Recently implemented programs and procedures intended to help quell vaping among students have earned Olentangy Schools an A-plus score from the Ohio Department of Health.
The score indicates that the district’s anti-tobacco policy meets the department’s standards.
Recent measures taken by the district include a stricter disciplinary policy regarding vaping and the installation of vape detectors in all restrooms in each of the district’s four high schools. Such devices have proven effective in detecting vape fumes and sending immediate alerts to administrators.
Allisha Berendts, the district’s assistant director of student well-being, said those intervention efforts are coupled with education and awareness initiatives throughout the district.
“Hopefully, the more prevention we do, the less intervention that’s needed,” Berendts said.
The district includes anti-vaping and anti-tobacco curricula in high school and middle school health classes, along with presentations at the elementary level, said Katherine Branson, coordinator of student well-being.
She also pointed to targeted training for school nurses as an important step in identifying vape users.
Olentangy’s enhanced disciplinary policies, requiring students caught in possession of e-cigarettes, tobacco or vaping devices to receive a three-day, out-of-school suspension, include the opportunity to reduce punishment by participating in the American Lung Association’s INDEPTH program, led by Olentangy teachers.
INDEPTH is an acronym for the association’s Intervention for Nicotine Dependence: Education, Prevention, Tobacco and Health program.
“One of the targets of that program is to help students identify triggers for their vaping and to offer other suggestions for coping,” Berendts said.
“We do a lot of dialogue, a lot of talking about both the reasons for vaping but also things like the cost, how much students are paying for vaping,” said Mark Nori, who leads the INDEPTH program at Berlin High School.

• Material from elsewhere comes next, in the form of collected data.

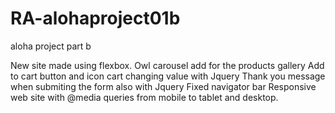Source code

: # RA-alohaproject01b
aloha project part b


New site made using flexbox.
Owl carousel add for the products gallery
Add to cart button and icon cart changing value with Jquery
Thank you message when submiting the form also with Jquery
Fixed navigator bar
Responsive web site with @media queries from mobile to tablet and desktop.

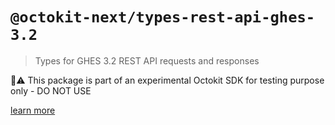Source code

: # `@octokit-next/types-rest-api-ghes-3.2`

> Types for GHES 3.2 REST API requests and responses

🚫⚠️ This package is part of an experimental Octokit SDK for testing purpose only - DO NOT USE

[learn more](https://github.com/octokit/octokit-next.js)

“I decided to take it to limit my suspension, but I also learned a lot,” said Berlin sophomore Moses Murphy. “I’ve definitely changed my behaviors where I haven’t done vaping since and will even talk to my friends about it.”
Murphy said vaping is widespread among students and that he started vaping because of “peer pressure.”
“I just wanted to know what it was like because I knew people that were doing it,” he said. “I ended up doing it more, and I got caught at school.”
“Not everybody’s going to stop, but the byproduct is that they can become aware of other things in their life that might be an underlying problem,” Nori said.
That’s important in this time of pandemic, Berendts said.
“Mental health is always a focus, but people may be looking for ways to cope with some of the additional separation that comes with (COVID-19),” she said.
“If we look at students’ overall health and well-being, hopefully, we can not only try and prevent vaping but (also) other high-risk behaviors,” Branson said.
The district also participates in the Youth Vaping Task Force of the Delaware General Health District.
The task force, created in 2019 with support from an Ohio Department of Health grant, includes representation from health-care, school, government, business and other communities, said Jamaica Harper, a community-health specialist with the health district.
“We’re providing resources and education but also trying to learn as much as we can by bringing these different areas together to try and improve vape prevention,” Harper said. “We want to continue to grow these efforts.”
Berendts said the key is to make anti-vaping efforts relational and not simply punitive.
“When students do make these choices, we want them to know there’s a support system in place,” she said.
Melanie Amato, press secretary for the Ohio Department of Health, said the department reaches out to the state’s school districts twice a year to assess their anti-tobacco policies. Districts are not required but are encouraged to adopt a 100% tobacco-free policy, she said.
The recent updates to Olentangy’s policy earned the district the A-plus score, she said.
“I am proud of the work that has been done in this area and the recognition of our efforts and investment by the Ohio Department of Health,” school board president Mindy Patrick.